14-1 USB

 ここ数日ドッペルはパソコンを前に養護施設やクロの家で知り得た情報の信憑性を確かめるべく格闘していた。

 クロが託した情報を得てようやくドッペルゲンガー製造計画に対しての企業の対応が見えた。


 しかし、研究所側の動きが読めないことにはドッペルも動けない。

 それがドッペルゲンガー製造計画を終わらせる最後のピースになるだろう。


「ぐあ~」と呻きながらドッペルは髪を掻き毟った。


 研究所に捕まっているカズマから連絡があったのは、あの一度きり。

『ドッペルゲンガー製造計画を潰すんだ』とカズマが確固たる意志で告げたあの夜だ。


 今、カズマがどうしているのか分からない。


 無事でいてくれ。


 ドッペルは祈るような気持ちで膝の上で拳を固く握り込んだ。


 その時、ピンポーン、とインターホンが鳴った。


「はーい!」とジロウが返事をしてドタドタと玄関に出た。

 ドッペルもダイヤも気になってジロウの後についていく。


 今は夜中だ。
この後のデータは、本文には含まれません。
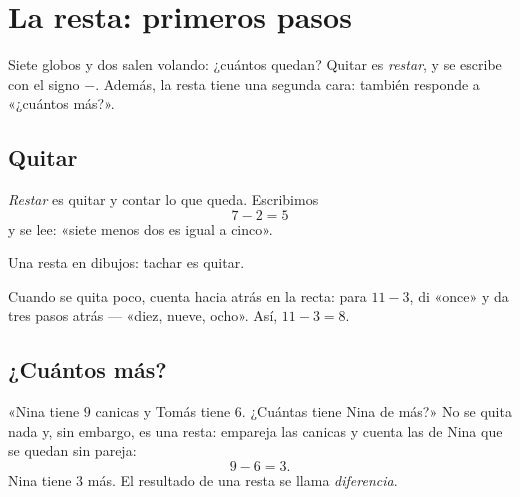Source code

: \chapter{La resta: primeros pasos}\label{ch:g1:subtraction}

Siete globos y dos salen volando: ¿cuántos quedan? Quitar es
\emph{restar}, y se escribe con el signo $-$. Además, la resta tiene una
segunda cara: también responde a «¿cuántos más?».

\section{Quitar}

\begin{definition}[La resta]\label{def:g1:subtraction:def}
\emph{Restar} es quitar y contar lo que queda. Escribimos
\[
7 - 2 = 5
\]
y se lee: «siete menos dos es igual a cinco».
\end{definition}

\begin{omfigure}

{\small Una resta en dibujos: tachar es quitar.}
\end{omfigure}

\begin{example}\label{ex:g1:subtraction:countback}
Cuando se quita poco, cuenta hacia atrás en la recta: para $11 - 3$, di
«once» y da tres pasos atrás --- «diez, nueve, ocho». Así,
$11 - 3 = 8$.
\end{example}

\section{¿Cuántos más?}

\begin{example}[La diferencia]\label{ex:g1:subtraction:difference}
«Nina tiene $9$ canicas y Tomás tiene $6$. ¿Cuántas tiene Nina de más?»
No se quita nada y, sin embargo, es una resta: empareja las canicas
y cuenta las de Nina que se quedan sin pareja:
\[
9 - 6 = 3 .
\]
Nina tiene $3$ más. El resultado de una resta se llama
\emph{diferencia}.
\end{example}

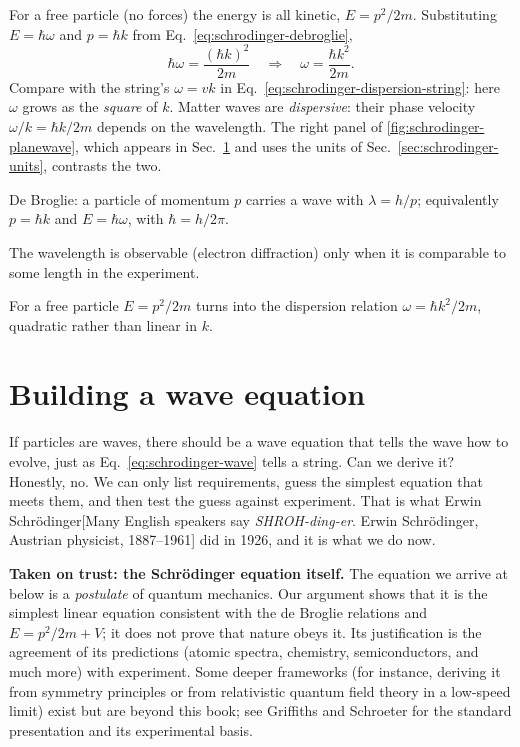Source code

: For a free particle (no forces) the energy is all kinetic, $E=p^2/2m$. Substituting $E=\hbar\omega$ and $p=\hbar k$ from Eq.~\eqref{eq:schrodinger-debroglie},
\begin{equation}
\hbar\omega=\frac{(\hbar k)^2}{2m}
\quad\Longrightarrow\quad
\omega=\frac{\hbar k^2}{2m}.
\label{eq:schrodinger-free-dispersion}
\end{equation}
Compare with the string's $\omega=vk$ in Eq.~\eqref{eq:schrodinger-dispersion-string}: here $\omega$ grows as the \emph{square} of $k$. Matter waves are \emph{dispersive}: their phase velocity $\omega/k=\hbar k/2m$ depends on the wavelength. The right panel of \cref{fig:schrodinger-planewave}, which appears in Sec.~\ref{sec:schrodinger-tdse} and uses the units of Sec.~\ref{sec:schrodinger-units}, contrasts the two.

\begin{keyideas}
\item De Broglie: a particle of momentum $p$ carries a wave with $\lambda=h/p$; equivalently $p=\hbar k$ and $E=\hbar\omega$, with $\hbar=h/2\pi$.
\item The wavelength is observable (electron diffraction) only when it is comparable to some length in the experiment.
\item For a free particle $E=p^2/2m$ turns into the dispersion relation $\omega=\hbar k^2/2m$, quadratic rather than linear in $k$.
\end{keyideas}

\section{Building a wave equation}\label{sec:schrodinger-tdse}

If particles are waves, there should be a wave equation that tells the wave how to evolve, just as Eq.~\eqref{eq:schrodinger-wave} tells a string. Can we derive it? Honestly, no. We can only list requirements, guess the simplest equation that meets them, and then test the guess against experiment. That is what Erwin Schr\"odinger[Many English speakers say \emph{SHROH-ding-er}. Erwin Schr\"odinger, Austrian physicist, 1887--1961] did in 1926, and it is what we do now.

\begin{beyond}
\textbf{Taken on trust: the Schr\"odinger equation itself.} The equation we arrive at below is a \emph{postulate} of quantum mechanics. Our argument shows that it is the simplest linear equation consistent with the de Broglie relations and $E=p^2/2m+V$; it does not prove that nature obeys it. Its justification is the agreement of its predictions (atomic spectra, chemistry, semiconductors, and much more) with experiment. Some deeper frameworks (for instance, deriving it from symmetry principles or from relativistic quantum field theory in a low-speed limit) exist but are beyond this book; see Griffiths and Schroeter \cite{griffiths} for the standard presentation and its experimental basis.
\end{beyond}

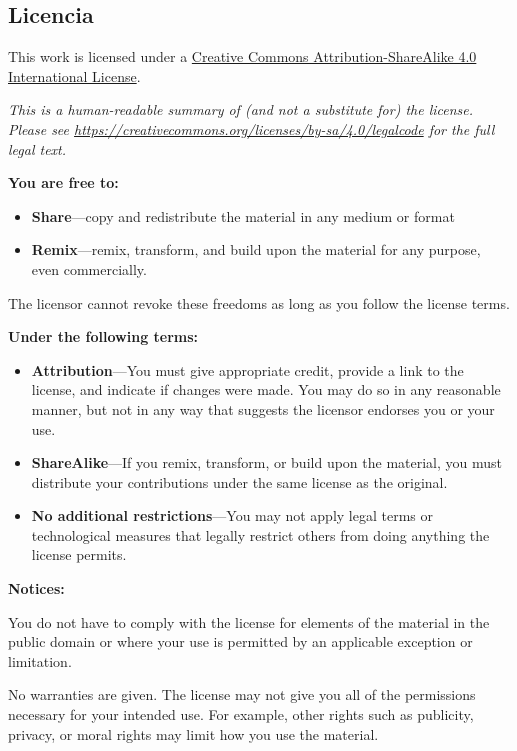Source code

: \documentclass[
  a4paper,
  oneside,
  openany]{book}
\begin{document}
\hypertarget{licencia}{%
\subsection*{Licencia}\label{licencia}}


This work is licensed under a \href{https://creativecommons.org/licenses/by-sa/4.0/}{Creative Commons Attribution-ShareAlike 4.0 International License}.

\emph{This is a human-readable summary of (and not a substitute for) the license.
Please see \url{https://creativecommons.org/licenses/by-sa/4.0/legalcode} for the full legal text.}

\textbf{You are free to:}

\begin{itemize}
\item
  \textbf{Share}---copy and redistribute the material in any medium or
  format
\item
  \textbf{Remix}---remix, transform, and build upon the material for any
  purpose, even commercially.
\end{itemize}

The licensor cannot revoke these freedoms as long as you follow the
license terms.

\textbf{Under the following terms:}

\begin{itemize}
\item
  \textbf{Attribution}---You must give appropriate credit, provide a link
  to the license, and indicate if changes were made. You may do so in
  any reasonable manner, but not in any way that suggests the licensor
  endorses you or your use.
\item
  \textbf{ShareAlike}---If you remix, transform, or build upon the material, you must distribute your contributions under the same license as the original.
\item
  \textbf{No additional restrictions}---You may not apply legal terms or
  technological measures that legally restrict others from doing
  anything the license permits.
\end{itemize}

\textbf{Notices:}

You do not have to comply with the license for elements of the
material in the public domain or where your use is permitted by an
applicable exception or limitation.

No warranties are given. The license may not give you all of the
permissions necessary for your intended use. For example, other rights
such as publicity, privacy, or moral rights may limit how you use the
material.
\end{document}
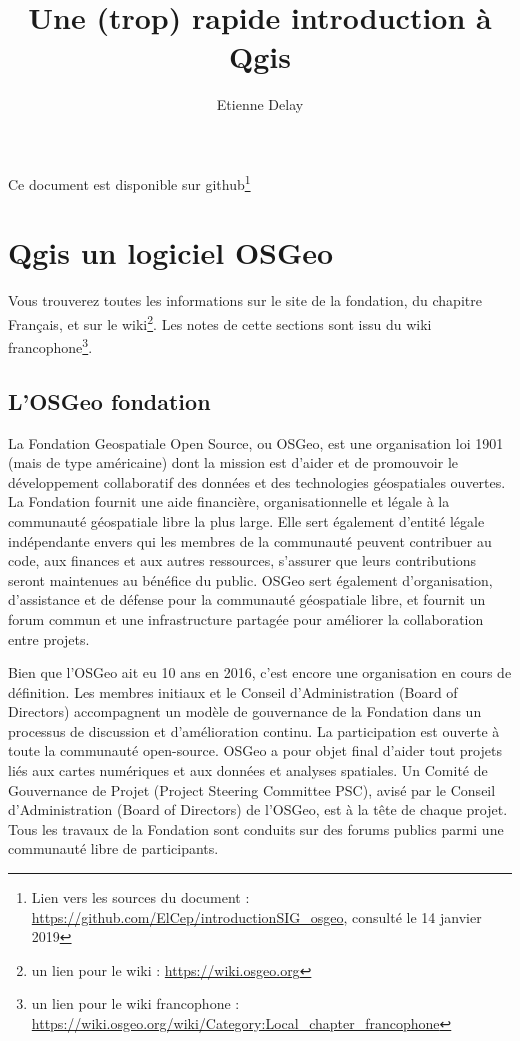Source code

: \documentclass[a4paper, 11pt]{article}
\title{Une (trop) rapide introduction à Qgis}
\author[123]{Etienne Delay}
\affil[1]{1 CIRAD UPR GREEN, F-34398 Montpellier, France}
\affil[2]{GREEN, CIRAD, Univ. Montpellier, Montpellier France}
\affil[3]{Laboratoire GEOLAB UMR 6042 CNRS, Universit\'e de Limoges, FLSH. 39E rue Camille Gu\'erin, 87036 Limoges, France}
\begin{document}
\maketitle
Ce document est disponible sur github\footnote{Lien vers les sources du document : \url{https://github.com/ElCep/introductionSIG_osgeo}, consulté le 14 janvier 2019}

\section{Qgis un logiciel OSGeo}
Vous trouverez toutes les informations sur le site de la fondation, du chapitre Français, et sur le wiki\footnote{un lien pour le wiki : \url{https://wiki.osgeo.org}}. Les notes de cette sections sont issu du wiki francophone\footnote{un lien pour le wiki francophone : \url{https://wiki.osgeo.org/wiki/Category:Local\_chapter\_francophone}}.

  \subsection{L'OSGeo fondation}
  La Fondation Geospatiale Open Source, ou OSGeo, est une organisation loi 1901 (mais de type américaine) dont la mission est d'aider et de promouvoir le développement collaboratif des données et des technologies géospatiales ouvertes. La Fondation fournit une aide financière, organisationnelle et légale à la communauté géospatiale libre la plus large. Elle sert également d'entité légale indépendante envers qui les membres de la communauté peuvent contribuer au code, aux finances et aux autres ressources, s'assurer que leurs contributions seront maintenues au bénéfice du public. OSGeo sert également d'organisation, d'assistance et de défense pour la communauté géospatiale libre, et fournit un forum commun et une infrastructure partagée pour améliorer la collaboration entre projets.

  Bien que l'OSGeo ait eu 10 ans en 2016, c'est encore une organisation en cours de définition. Les membres initiaux et le Conseil d'Administration (Board of Directors) accompagnent un modèle de gouvernance de la Fondation dans  un processus de discussion et d'amélioration continu. La participation est ouverte à toute la communauté open-source. OSGeo a pour objet final d'aider tout projets liés aux cartes numériques et aux données et analyses spatiales. Un Comité de Gouvernance de Projet (Project Steering Committee PSC), avisé par le Conseil d'Administration (Board of Directors) de l'OSGeo, est à la tête de chaque projet. Tous les travaux de la Fondation sont conduits sur des forums publics parmi une communauté libre de participants.
\end{document}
こんな時間に誰が?


 玄関を開けると高校生くらいの男子が立っていた。大人しそうな印象だが、様子がおかしい。


 壁に手をついて寄りかかっていた。

 濃い隈が目元を覆っていて、尋常でない顔色の悪さだ。


「あ、あの、どうかしたのかな? こんな時間に……?」


 戸惑いと警戒心を露わにジロウが問い掛けた。


 目の前の青年が、糸で頭を吊り上げられたマリオネットのように、ふらりと顔を上げた。


「カ、カズマ君……」


 そう呟いて、ズルズルとしゃがみ込んでしまった。


 ドッペルは息を呑んだ。この青年はカズマを知ってる。


「体調悪そうだから部屋で休ませよう。いいよね? ジロウ」


 ドッペルは青年を支えてから、有無を言わせずジロウたちを肩越しに振り返った。

 二人は仕方がないという顔だ。


「……ちゃんと後で説明しろよ、カズマ」


 ジロウのベッドに青年を寝かせた。青年はヨモギという名前らしい。


 彼が気を失う直前にドッペルにUSBを手渡してきた。


「……これ、カズマ君から……もう一人のカズマ君にって……」


 ドッペルは正確に意味を汲み取り、ヨモギを安心させるように頷いた。


「……うん、分かった。ありがとう」


 ヨモギが渡してくれたUSBを開く。


 研究所内の構造に始まり、ドッペルゲンガー製造計画の生まれたあらましがデータになっていた。


 ドッペルはその文章にカズマのレポートを書く時の癖を見つけた。


 そうか。カズマは今も動いてるんだ――。